* [Collected data entries]:
╔══

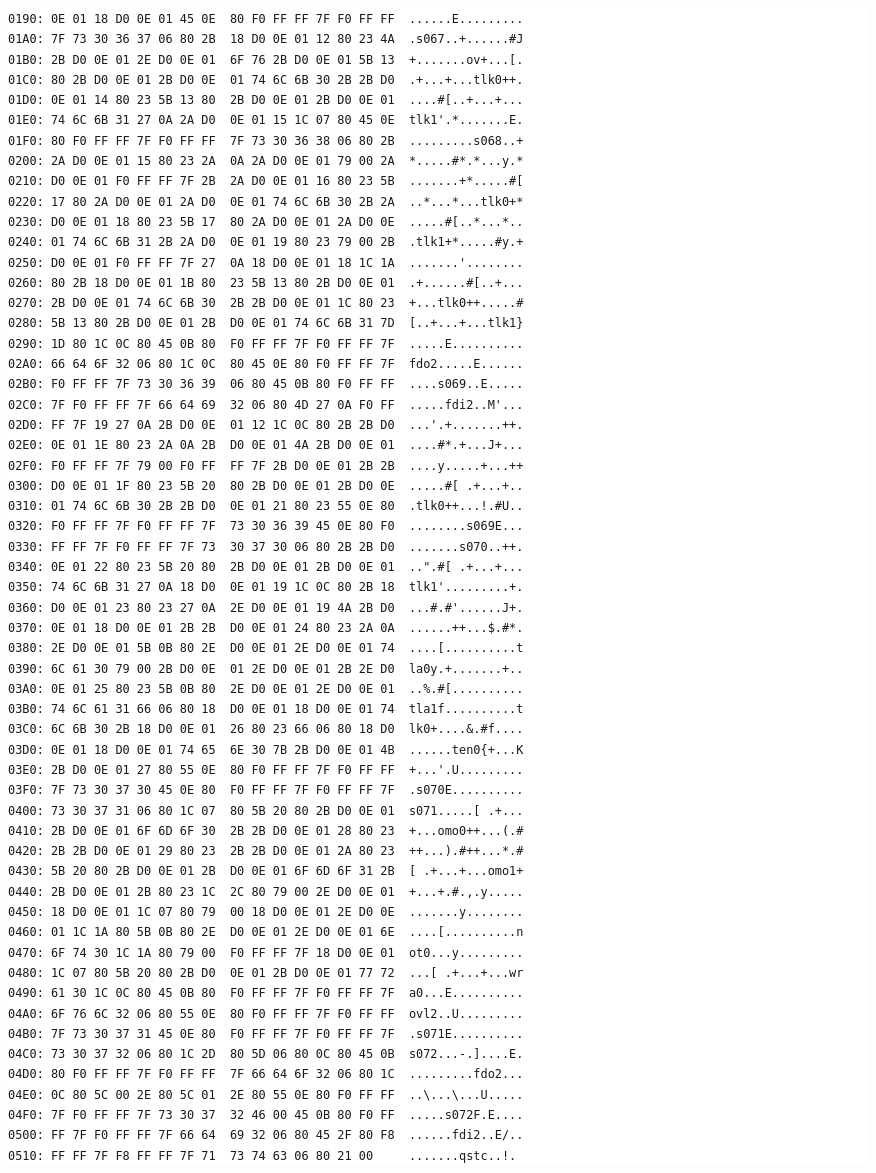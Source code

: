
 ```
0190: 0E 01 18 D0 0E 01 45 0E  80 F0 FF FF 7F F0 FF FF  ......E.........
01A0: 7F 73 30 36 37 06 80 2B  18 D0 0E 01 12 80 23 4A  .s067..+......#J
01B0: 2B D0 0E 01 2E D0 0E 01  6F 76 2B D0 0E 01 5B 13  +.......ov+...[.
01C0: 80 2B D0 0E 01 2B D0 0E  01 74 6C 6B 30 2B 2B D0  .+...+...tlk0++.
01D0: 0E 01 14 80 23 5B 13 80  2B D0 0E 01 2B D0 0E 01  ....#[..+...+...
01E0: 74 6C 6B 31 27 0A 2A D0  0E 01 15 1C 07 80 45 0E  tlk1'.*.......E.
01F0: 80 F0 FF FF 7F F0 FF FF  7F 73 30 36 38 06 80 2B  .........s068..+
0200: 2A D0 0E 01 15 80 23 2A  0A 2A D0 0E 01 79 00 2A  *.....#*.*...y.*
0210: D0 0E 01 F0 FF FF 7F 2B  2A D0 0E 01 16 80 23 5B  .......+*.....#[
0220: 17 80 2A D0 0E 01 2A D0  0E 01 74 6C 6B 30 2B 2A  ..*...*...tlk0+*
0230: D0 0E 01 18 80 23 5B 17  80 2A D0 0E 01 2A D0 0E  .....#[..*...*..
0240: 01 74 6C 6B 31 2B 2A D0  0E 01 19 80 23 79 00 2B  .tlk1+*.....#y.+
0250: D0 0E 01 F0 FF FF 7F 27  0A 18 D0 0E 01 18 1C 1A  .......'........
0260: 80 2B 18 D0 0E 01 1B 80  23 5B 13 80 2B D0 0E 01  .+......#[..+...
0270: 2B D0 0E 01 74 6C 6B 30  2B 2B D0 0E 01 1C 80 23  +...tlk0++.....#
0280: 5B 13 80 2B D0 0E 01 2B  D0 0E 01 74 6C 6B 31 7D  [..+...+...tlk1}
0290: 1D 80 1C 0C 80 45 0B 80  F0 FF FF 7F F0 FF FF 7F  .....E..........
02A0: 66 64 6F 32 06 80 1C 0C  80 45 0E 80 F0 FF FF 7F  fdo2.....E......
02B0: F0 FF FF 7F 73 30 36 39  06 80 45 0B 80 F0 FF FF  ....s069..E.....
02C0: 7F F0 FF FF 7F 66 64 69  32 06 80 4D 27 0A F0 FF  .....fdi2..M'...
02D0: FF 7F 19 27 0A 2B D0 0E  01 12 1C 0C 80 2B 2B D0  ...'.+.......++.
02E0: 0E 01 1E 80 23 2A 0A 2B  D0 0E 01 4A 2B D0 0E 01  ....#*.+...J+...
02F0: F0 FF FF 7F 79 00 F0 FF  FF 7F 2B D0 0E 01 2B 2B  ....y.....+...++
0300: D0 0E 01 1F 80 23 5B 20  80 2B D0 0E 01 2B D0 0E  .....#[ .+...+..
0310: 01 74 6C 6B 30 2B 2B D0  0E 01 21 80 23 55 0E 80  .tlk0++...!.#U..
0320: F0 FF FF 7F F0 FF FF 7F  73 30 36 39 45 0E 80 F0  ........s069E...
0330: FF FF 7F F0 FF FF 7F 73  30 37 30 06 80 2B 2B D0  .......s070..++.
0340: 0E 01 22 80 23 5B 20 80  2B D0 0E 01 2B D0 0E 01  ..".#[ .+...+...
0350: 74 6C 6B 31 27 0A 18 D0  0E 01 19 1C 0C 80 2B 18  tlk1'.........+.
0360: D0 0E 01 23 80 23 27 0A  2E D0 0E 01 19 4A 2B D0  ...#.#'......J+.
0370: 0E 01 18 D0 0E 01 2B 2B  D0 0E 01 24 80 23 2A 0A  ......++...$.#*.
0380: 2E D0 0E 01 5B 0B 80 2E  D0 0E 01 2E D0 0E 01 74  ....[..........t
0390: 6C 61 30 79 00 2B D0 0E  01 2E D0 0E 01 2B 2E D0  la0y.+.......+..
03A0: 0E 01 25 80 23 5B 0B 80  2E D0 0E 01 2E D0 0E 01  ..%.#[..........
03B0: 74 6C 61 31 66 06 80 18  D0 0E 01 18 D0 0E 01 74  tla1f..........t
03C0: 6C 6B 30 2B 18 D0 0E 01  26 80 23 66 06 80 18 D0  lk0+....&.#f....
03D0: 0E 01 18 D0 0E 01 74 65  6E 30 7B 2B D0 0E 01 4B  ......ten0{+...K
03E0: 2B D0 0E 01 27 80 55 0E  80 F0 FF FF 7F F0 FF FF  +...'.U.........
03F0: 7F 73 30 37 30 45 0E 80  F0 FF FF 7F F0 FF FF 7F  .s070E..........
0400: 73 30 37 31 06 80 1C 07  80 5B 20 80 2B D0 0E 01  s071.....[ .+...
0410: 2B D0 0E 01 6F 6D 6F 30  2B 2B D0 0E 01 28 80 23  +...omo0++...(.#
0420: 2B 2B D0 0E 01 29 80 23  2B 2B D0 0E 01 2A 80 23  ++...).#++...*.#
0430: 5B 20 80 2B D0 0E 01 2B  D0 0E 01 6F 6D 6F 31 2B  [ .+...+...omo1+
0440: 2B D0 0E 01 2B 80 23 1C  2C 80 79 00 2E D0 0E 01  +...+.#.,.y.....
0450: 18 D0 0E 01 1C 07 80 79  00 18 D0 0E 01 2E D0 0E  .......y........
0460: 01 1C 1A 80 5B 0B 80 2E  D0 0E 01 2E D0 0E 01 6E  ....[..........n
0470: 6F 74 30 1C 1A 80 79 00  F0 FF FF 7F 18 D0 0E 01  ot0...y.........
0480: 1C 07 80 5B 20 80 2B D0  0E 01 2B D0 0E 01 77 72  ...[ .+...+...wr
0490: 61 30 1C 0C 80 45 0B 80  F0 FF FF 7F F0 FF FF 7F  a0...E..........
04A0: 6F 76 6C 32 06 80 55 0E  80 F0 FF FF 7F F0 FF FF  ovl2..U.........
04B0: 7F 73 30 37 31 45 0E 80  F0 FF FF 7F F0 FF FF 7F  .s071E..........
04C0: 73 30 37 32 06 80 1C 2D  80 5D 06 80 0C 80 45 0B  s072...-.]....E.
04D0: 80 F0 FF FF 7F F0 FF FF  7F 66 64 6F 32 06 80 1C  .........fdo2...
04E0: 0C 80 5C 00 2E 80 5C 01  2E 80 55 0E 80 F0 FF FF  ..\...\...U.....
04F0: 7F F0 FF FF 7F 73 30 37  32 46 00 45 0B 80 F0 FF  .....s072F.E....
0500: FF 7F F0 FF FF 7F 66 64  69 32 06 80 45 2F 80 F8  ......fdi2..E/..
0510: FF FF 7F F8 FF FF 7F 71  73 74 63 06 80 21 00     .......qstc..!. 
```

╚══
╔══

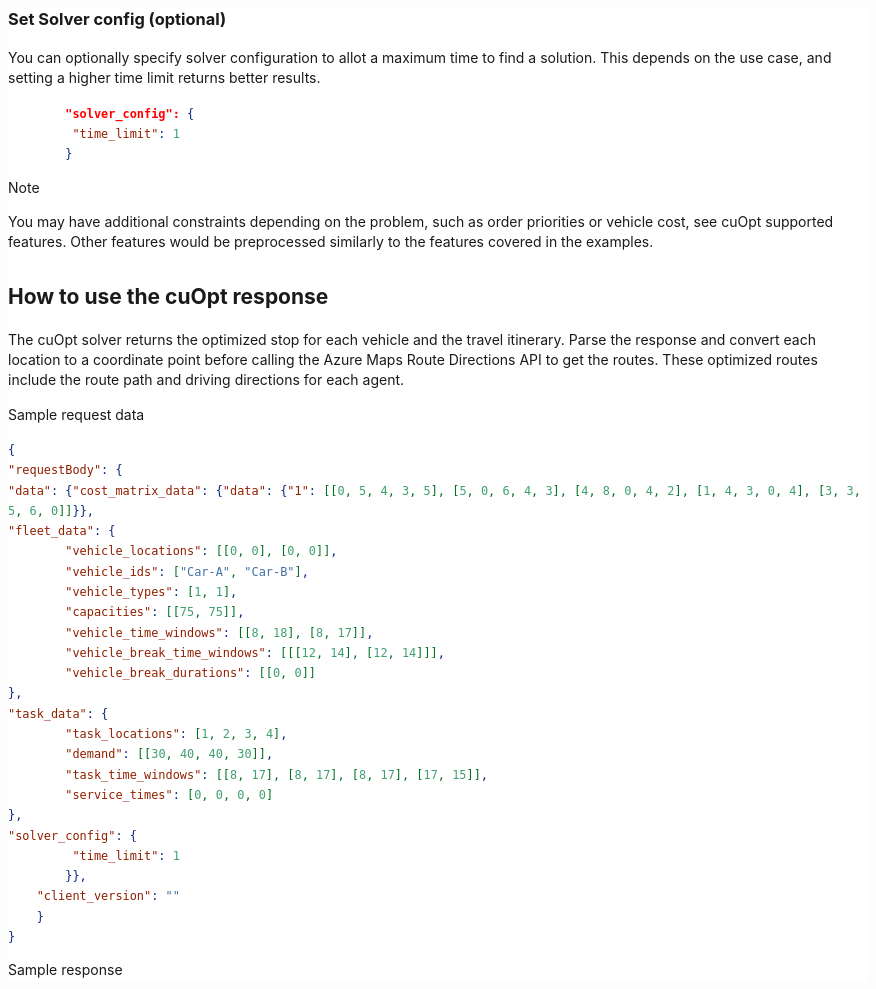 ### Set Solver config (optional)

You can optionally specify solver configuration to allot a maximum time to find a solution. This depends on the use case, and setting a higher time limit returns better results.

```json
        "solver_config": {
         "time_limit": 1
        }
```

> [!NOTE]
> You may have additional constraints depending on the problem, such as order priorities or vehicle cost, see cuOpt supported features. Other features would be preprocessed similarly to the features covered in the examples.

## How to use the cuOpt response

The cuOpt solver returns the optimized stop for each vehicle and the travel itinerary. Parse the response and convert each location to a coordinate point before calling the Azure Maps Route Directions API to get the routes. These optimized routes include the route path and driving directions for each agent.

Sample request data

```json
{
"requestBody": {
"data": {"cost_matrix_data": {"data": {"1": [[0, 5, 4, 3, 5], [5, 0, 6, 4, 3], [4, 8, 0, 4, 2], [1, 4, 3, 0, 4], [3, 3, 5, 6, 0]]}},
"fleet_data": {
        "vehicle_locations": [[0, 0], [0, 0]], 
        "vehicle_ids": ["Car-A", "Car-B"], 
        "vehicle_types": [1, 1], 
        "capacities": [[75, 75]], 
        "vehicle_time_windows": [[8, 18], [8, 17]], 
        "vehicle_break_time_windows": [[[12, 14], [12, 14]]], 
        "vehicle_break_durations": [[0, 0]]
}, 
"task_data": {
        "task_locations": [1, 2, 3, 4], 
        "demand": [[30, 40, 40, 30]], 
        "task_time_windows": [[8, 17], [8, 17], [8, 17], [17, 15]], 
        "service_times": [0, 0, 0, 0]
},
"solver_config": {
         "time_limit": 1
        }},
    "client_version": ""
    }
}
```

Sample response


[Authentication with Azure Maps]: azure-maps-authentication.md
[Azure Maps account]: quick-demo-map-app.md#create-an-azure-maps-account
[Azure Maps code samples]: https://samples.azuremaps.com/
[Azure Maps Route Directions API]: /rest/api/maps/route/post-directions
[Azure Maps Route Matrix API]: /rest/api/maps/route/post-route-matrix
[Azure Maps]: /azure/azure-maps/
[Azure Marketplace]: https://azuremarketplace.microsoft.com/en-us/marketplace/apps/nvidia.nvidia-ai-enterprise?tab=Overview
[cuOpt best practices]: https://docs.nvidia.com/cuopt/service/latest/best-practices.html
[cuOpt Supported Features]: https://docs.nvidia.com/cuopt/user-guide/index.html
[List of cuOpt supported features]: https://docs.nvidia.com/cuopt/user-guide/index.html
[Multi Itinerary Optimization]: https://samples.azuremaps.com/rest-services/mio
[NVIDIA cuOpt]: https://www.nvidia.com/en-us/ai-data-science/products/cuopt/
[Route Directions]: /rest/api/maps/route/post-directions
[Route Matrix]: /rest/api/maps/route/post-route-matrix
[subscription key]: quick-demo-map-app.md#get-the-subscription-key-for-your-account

╚══

* [Exercise directions]: Return each line from the data where the string "rest" can be found.

* [Written response]:
[Azure Maps Route Directions API]: /rest/api/maps/route/post-directions
[Azure Maps Route Matrix API]: /rest/api/maps/route/post-route-matrix
[Multi Itinerary Optimization]: https://samples.azuremaps.com/rest-services/mio
[Route Directions]: /rest/api/maps/route/post-directions
[Route Matrix]: /rest/api/maps/route/post-route-matrix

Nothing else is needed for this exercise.